---------- Data for review ----------

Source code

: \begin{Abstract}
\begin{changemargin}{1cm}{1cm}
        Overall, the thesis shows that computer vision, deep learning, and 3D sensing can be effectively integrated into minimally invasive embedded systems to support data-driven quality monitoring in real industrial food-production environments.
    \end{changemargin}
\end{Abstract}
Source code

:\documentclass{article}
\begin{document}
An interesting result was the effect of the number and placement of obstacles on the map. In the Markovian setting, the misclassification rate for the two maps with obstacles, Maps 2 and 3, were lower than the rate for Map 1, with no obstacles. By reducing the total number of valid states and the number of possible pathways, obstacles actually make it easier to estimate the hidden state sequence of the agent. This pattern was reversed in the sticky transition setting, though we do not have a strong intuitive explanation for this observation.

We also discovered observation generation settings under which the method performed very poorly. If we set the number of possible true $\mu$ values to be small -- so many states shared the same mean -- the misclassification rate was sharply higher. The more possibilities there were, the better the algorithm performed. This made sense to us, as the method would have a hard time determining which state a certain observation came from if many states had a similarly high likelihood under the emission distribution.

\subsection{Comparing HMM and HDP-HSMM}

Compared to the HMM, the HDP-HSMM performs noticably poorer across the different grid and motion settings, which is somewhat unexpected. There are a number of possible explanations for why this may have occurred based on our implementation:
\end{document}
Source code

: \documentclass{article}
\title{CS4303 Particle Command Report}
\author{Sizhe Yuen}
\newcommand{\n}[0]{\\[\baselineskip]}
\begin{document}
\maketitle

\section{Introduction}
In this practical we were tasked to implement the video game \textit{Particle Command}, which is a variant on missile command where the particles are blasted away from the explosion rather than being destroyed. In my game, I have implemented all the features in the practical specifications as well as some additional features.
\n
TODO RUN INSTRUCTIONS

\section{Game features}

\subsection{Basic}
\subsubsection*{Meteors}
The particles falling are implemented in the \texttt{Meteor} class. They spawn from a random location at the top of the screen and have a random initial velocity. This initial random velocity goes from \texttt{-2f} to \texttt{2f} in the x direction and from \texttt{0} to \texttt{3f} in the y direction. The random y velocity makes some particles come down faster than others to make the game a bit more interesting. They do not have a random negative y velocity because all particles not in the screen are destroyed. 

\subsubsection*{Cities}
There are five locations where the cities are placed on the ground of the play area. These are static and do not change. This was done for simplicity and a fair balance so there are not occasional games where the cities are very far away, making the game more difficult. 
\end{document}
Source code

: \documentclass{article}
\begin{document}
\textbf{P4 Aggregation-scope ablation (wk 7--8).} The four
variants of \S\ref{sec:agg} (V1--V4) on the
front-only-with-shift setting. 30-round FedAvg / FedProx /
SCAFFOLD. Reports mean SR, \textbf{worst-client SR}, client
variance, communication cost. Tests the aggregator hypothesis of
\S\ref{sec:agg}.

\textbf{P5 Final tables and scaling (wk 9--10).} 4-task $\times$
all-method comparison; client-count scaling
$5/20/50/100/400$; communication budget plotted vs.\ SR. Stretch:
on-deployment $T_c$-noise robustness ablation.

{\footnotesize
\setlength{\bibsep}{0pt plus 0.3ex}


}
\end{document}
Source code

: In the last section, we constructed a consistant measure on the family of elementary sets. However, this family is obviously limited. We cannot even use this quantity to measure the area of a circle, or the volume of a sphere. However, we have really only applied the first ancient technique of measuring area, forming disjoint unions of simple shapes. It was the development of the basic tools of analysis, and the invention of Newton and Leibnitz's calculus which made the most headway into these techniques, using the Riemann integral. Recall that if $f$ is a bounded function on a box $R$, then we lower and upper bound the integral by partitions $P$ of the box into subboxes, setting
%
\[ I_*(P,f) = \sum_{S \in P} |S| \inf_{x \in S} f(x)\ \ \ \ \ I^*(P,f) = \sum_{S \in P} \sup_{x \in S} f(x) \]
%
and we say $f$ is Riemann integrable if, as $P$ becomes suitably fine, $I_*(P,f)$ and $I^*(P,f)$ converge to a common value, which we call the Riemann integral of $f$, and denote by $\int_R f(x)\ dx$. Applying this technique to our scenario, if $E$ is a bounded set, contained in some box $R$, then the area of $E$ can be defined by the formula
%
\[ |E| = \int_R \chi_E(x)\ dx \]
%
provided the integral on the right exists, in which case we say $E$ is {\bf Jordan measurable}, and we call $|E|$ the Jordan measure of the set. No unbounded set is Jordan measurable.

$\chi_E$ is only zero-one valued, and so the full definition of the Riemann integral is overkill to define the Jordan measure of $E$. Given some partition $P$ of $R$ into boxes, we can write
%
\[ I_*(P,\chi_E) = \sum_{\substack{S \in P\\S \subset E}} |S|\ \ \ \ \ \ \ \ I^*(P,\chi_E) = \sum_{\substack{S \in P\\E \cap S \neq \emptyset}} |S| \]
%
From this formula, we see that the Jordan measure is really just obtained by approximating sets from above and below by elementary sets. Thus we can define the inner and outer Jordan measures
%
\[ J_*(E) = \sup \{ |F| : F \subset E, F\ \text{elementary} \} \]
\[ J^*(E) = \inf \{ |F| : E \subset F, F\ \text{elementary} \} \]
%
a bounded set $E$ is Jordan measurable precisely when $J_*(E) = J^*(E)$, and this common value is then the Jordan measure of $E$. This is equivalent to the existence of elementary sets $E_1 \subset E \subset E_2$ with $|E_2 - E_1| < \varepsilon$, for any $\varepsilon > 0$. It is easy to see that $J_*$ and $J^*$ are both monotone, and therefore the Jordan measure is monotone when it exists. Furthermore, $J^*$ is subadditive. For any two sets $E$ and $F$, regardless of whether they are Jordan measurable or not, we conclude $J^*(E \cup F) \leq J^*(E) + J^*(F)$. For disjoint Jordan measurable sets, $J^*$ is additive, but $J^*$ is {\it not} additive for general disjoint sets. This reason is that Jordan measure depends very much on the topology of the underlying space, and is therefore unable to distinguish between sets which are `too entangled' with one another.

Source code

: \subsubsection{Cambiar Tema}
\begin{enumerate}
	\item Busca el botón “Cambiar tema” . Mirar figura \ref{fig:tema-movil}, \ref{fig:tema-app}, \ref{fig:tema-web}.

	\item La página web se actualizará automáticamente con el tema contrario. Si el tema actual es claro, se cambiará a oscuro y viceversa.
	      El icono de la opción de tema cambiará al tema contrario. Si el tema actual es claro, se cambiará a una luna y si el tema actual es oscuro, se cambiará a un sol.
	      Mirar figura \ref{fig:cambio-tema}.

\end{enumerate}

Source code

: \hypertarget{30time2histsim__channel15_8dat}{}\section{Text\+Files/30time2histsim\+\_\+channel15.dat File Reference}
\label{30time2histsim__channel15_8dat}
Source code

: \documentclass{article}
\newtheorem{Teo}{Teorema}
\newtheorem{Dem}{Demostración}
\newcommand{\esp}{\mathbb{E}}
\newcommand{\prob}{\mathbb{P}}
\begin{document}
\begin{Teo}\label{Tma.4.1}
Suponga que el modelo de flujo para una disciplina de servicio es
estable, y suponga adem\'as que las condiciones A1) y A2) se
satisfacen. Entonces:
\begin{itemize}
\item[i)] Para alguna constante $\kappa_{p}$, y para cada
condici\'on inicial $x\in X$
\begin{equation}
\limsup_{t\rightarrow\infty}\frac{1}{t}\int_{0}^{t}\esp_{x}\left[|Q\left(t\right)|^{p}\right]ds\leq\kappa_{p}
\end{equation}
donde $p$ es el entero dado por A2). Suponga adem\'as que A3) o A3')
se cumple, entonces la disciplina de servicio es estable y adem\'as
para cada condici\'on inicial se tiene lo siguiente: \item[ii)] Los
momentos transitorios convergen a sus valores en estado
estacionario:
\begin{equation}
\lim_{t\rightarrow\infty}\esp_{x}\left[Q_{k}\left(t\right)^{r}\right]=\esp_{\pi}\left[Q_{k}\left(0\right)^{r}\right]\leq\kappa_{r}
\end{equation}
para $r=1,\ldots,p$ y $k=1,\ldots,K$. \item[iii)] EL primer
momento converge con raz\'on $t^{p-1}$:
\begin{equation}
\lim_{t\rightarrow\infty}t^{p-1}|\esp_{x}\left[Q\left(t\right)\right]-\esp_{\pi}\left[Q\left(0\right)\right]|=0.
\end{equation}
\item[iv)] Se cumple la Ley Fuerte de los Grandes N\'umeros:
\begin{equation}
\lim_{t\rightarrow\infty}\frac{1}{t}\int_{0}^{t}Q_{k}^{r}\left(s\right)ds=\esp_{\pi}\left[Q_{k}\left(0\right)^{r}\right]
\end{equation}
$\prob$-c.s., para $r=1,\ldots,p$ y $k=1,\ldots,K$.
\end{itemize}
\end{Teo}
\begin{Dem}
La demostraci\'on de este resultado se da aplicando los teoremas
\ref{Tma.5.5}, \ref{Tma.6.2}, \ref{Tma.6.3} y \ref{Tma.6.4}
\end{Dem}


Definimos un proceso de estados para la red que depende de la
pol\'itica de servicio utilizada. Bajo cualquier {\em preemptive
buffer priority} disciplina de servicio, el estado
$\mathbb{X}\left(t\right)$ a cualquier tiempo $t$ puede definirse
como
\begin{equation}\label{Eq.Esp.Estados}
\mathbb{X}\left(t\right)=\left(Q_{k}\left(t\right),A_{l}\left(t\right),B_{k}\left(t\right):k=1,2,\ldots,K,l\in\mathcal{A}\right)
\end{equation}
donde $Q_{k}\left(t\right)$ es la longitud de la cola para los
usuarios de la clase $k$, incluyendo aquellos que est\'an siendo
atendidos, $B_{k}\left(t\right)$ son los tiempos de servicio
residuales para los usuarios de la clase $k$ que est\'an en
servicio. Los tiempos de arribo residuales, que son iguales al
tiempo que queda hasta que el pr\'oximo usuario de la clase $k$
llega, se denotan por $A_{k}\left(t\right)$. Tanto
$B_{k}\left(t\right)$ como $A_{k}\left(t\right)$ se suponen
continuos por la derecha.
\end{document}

----------

» Work item: In the entries above, restate word for word the lines between the one holding "pol\'itica de servicio" and the one holding "residuales para los", inclusive, and nothing besides.

» Answer to the exercise:
pol\'itica de servicio utilizada. Bajo cualquier {\em preemptive
buffer priority} disciplina de servicio, el estado
$\mathbb{X}\left(t\right)$ a cualquier tiempo $t$ puede definirse
como
\begin{equation}\label{Eq.Esp.Estados}
\mathbb{X}\left(t\right)=\left(Q_{k}\left(t\right),A_{l}\left(t\right),B_{k}\left(t\right):k=1,2,\ldots,K,l\in\mathcal{A}\right)
\end{equation}
donde $Q_{k}\left(t\right)$ es la longitud de la cola para los
usuarios de la clase $k$, incluyendo aquellos que est\'an siendo
atendidos, $B_{k}\left(t\right)$ son los tiempos de servicio
residuales para los usuarios de la clase $k$ que est\'an en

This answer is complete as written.